(Dataset records)
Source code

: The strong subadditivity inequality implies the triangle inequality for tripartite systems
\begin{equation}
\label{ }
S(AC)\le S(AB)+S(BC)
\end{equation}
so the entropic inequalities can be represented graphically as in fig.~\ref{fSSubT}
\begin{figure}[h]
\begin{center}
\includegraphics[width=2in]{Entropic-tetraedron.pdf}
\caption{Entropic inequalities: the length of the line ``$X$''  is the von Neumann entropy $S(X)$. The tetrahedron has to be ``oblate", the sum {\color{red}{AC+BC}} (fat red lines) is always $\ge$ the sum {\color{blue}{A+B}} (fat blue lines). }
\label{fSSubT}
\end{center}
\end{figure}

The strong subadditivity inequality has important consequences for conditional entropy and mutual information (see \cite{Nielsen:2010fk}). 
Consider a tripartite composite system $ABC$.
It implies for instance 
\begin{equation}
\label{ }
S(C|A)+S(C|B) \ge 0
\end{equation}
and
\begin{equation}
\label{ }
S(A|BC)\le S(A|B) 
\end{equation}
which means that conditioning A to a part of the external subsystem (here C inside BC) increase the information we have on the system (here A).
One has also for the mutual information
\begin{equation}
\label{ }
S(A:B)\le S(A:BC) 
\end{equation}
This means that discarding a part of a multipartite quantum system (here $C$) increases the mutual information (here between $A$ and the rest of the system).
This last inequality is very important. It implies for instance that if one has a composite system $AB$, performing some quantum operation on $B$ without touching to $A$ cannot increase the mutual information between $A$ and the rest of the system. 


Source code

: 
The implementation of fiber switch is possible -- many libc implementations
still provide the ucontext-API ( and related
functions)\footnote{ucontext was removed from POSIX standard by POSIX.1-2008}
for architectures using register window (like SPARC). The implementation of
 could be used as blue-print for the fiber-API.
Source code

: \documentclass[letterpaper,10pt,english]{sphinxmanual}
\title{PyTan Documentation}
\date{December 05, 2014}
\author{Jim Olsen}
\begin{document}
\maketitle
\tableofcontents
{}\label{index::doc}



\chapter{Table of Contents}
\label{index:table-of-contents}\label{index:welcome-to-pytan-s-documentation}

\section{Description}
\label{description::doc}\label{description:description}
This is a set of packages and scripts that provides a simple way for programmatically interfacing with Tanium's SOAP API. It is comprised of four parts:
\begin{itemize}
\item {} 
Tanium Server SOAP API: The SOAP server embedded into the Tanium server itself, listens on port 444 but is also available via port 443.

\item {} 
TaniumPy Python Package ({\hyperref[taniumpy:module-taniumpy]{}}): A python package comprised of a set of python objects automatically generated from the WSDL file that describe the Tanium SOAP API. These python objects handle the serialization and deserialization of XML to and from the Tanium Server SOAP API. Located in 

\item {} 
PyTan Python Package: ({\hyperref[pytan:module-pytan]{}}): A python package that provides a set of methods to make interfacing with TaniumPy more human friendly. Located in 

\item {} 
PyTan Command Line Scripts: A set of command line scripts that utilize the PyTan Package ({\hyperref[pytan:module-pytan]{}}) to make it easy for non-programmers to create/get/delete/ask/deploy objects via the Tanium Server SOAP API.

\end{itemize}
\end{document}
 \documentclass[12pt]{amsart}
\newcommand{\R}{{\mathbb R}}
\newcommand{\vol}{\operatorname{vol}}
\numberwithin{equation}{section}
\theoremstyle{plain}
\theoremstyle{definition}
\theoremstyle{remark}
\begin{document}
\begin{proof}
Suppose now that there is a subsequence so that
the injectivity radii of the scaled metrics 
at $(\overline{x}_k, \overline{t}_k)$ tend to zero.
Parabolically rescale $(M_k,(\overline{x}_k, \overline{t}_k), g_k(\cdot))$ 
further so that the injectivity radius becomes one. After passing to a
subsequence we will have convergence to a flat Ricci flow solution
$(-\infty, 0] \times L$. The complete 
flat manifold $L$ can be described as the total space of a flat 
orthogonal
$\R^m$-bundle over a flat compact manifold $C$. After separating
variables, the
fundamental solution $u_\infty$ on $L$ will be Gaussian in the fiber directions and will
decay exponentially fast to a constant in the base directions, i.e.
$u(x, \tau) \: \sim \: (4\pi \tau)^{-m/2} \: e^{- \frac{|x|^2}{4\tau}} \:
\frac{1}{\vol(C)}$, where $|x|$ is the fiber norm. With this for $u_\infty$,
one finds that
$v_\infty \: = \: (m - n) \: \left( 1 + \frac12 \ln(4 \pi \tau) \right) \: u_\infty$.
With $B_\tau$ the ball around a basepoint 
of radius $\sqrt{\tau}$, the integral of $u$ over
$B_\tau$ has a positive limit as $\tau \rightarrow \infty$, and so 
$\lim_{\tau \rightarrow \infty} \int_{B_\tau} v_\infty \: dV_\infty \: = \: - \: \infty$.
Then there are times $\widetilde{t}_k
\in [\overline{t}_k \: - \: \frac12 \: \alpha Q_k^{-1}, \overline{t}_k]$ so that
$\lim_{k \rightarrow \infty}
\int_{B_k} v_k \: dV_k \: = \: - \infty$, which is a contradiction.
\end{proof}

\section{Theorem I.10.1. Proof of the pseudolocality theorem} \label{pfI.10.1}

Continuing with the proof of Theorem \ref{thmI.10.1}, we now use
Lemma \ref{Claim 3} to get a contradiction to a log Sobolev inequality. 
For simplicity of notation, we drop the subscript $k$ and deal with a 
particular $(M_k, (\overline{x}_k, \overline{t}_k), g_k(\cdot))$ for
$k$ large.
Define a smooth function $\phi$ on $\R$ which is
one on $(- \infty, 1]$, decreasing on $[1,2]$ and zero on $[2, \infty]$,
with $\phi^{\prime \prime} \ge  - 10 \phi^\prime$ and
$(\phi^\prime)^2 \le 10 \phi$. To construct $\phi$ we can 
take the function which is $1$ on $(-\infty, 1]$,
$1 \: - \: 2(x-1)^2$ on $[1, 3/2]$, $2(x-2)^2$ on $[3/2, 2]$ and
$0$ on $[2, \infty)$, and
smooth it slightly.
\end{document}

[Work instruction]: What lines of the preceding data include the string "injectivity"? Pull them out.

[Solution for this problem]:
the injectivity radii of the scaled metrics 
further so that the injectivity radius becomes one. After passing to a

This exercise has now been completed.